Tools for packaging and publishing to pypi for those who just don't want to deal with it

To install (for example):

pip install wads

Usage Examples

We're going to assume you pointed "pack" to "wads/pack.py" and "populate" to "wads/populate.py", because it's convenient for us to do so. You can achieve this in various ways (for example, putting the contents: python /Users/Thor.Whalen/Dropbox/dev/p3/proj/i/wads/wads/pack.py "$@" in a file named "pack" contained in your OS's script path.)

populate

When? When you got a new project and you want to quickly set it up with the packaging goodies.

Basic usage:

populate PKG_DIR

or, assuming you're using the terminal and you're in the PKG_DIR root folder of the project, you can just do:

populate .

What that will do is create and populate some files for you. Namely, it will ensure your package directory has the following files (if not present already)

./LICENSE
./setup.cfg
./PKG_NAME/__init__.py
./README.md

The PKG_NAME will be taken to be the same as the name of the PKG_DIR.

That will work, it will be minimal and will choose defaults for you. You can overwrite many of these, of course. For example,

populate -r https:///github.com/i2mint --description "Something about my project..."

Here are the following options:

positional arguments:
  pkg-dir               -

optional arguments:
  -h, --help            show this help message and exit
  --description DESCRIPTION
                        "There's a bit of an air of mystery around this project..."
  -r ROOT_URL, --root-url ROOT_URL
                        -
  -a AUTHOR, --author AUTHOR
                        -
  -l LICENSE, --license LICENSE
                        'mit'
  --description-file DESCRIPTION_FILE
                        'README.md'
  -k KEYWORDS, --keywords KEYWORDS
                        -
  --install-requires INSTALL_REQUIRES
                        -
  --include-pip-install-instruction-in-readme
                        True
  -v, --verbose         True
  -o OVERWRITE, --overwrite OVERWRITE
                        ()
  --defaults-from DEFAULTS_FROM
                        -

Note that by default, populate will not overwrite files that all already there. It will edit the setup.cfg file if it's present (and missing some entries).

Configuring the defaults of populate

Note that defaults-from option in the populate help. That's probably the most convenient argument of all. Go check out a file named wads_confgis.json in the root directory of the project. (If you don't know how to find that file, try this command: python -c "import wads; print(wads)" to get a clue).

That wads_confgis.json file contains key-value entries that are used in the wads package. The "populate_dflts" key is used by the populate script. If you edit that, you'll get different defaults out of the box.
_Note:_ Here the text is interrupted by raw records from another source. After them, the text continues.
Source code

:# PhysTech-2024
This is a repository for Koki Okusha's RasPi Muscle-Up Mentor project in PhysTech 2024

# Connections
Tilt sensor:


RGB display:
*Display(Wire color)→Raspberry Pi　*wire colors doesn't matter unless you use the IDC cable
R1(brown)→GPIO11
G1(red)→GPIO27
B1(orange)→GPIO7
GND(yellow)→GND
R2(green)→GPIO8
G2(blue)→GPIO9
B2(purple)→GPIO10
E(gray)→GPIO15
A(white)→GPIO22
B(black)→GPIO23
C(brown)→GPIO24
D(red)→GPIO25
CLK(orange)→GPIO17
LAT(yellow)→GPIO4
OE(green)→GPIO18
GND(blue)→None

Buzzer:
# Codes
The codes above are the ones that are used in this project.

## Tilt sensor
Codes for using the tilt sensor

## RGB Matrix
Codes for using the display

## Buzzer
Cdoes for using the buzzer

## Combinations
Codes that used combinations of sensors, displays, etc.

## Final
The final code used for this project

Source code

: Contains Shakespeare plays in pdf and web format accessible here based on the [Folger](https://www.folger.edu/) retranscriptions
But you can also add your own key-value pairs if you work on different kinds of projects that need different kinds of defaults. For your convenience we added a "custom_dflts_example_you_should_change" key to illustrate this.

pack

The typical sequence of the methodical and paranoid could be something like this:

python pack.py current-configs  # see what you got
python pack.py increment-configs-version  # update (increment the version and write that in setup.cfg
python pack.py current-configs-version  # see that it worked
python pack.py current-configs  # ... if you really want to see the whole configs again (you're really paranoid)
python pack.py run-setup  # see that it worked
python pack.py twine-upload-dist  # publish
# and then go check things work...

If you're are great boilerplate hater you could just do:

pack go PKG_DIR

(or pack go --version 0.0.0 PKG_DIR if it's the very first release).

But we suggest you get familiar with what the steps are doing, so you can bend them to your liking.